A series of (CoCrNi)_100–xGd_x (x = 0/0.1/0.3/0.5/1.0) medium entropy alloys (MEAs) was fabricated by high-vacuum arc melting. The effects of rare-earth element, Gd, additions on the evolution of microstructures and mechanical properties of CoCrNi MEAs were studied. The phase and microstructure were examined using X-ray diffraction, scanning electron microscope and transmission electron microscope. The tensile properties were measured by material testing system (MTS) and the hardness was measured by both Vickers indenter and nanoindentation. As the Gd concentration increased, the phase transformed from face-centered cubic (FCC) to hexagonal close-packed (HCP) precipitates in FCC matrix.
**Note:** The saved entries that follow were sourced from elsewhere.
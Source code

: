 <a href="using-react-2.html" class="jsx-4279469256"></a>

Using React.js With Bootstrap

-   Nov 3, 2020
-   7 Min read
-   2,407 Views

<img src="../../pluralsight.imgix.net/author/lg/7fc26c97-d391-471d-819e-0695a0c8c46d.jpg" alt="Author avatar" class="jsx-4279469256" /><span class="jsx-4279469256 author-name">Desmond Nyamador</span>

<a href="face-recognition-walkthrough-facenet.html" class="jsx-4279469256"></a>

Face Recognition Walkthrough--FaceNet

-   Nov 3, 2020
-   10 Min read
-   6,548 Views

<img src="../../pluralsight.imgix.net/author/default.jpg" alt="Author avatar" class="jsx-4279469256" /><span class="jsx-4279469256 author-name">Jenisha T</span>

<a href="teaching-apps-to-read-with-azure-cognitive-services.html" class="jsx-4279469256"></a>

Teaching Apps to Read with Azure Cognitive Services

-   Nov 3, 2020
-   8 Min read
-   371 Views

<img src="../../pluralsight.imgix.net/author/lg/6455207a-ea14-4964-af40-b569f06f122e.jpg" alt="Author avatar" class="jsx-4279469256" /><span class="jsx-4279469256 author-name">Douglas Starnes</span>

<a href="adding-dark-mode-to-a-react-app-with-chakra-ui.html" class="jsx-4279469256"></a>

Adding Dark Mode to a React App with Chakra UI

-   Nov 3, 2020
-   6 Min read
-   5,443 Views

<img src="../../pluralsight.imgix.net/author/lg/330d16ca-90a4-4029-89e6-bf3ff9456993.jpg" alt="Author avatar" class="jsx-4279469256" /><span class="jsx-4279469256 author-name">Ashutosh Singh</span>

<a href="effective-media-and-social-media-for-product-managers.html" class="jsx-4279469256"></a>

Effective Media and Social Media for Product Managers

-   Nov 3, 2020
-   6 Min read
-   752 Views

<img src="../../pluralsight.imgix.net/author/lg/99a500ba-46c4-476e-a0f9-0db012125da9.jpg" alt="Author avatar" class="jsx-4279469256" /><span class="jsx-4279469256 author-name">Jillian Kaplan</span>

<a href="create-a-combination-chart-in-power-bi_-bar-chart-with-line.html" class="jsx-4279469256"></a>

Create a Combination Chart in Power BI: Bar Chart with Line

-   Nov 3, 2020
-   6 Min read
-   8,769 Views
Compared to the single phase CoCrNi MEA with the yield strength of 400 MPa and fracture strength of 880 MPa, CoCrNi_99.5Gd_0.5 MEA exhibited a much higher yield strength of 751 MPa and ultimate tensile strength of 1216 MPa, while the ductility still maintained a high value of ∼55%. The enhanced mechanical properties were ascribed to solid solution, precipitation and grain refinement strengthening mechanisms. The relations among compositions, microstructures and mechanical properties of (CoCrNi)_100–xGd_x MEAs were discussed.

一系列 (CoCrNi) _{100– x} Gd _x ( x = 0/0.1/0.3/0.5/1.0) 中等熵合金 (MEAs) 是通过高真空电弧熔炼制备的。研究了稀土元素 Gd 添加对 CoCrNi MEA 微结构演变和力学性能的影响。使用X射线衍射、扫描电子显微镜和透射电子显微镜检查物相和微观结构。拉伸性能通过材料测试系统（MTS）测量，硬度通过维氏压头和纳米压痕测量。随着 Gd 浓度的增加，相从面心立方 (FCC) 转变为密排六方 (HCP) 沉淀物。与屈服强度为 400 MPa、断裂强度为 880 MPa 的单相 CoCrNi MEA 相比，CoCrNi _99.5 Gd _0.5MEA 表现出更高的屈服强度 751 MPa 和极限抗拉强度 1216 MPa，而延展性仍保持约 55% 的高值。增强的机械性能归因于固溶体、析出和晶粒细化强化机制。讨论了(CoCrNi) _{100– x} Gd _x MEA的成分、微观结构和机械性能之间的关系。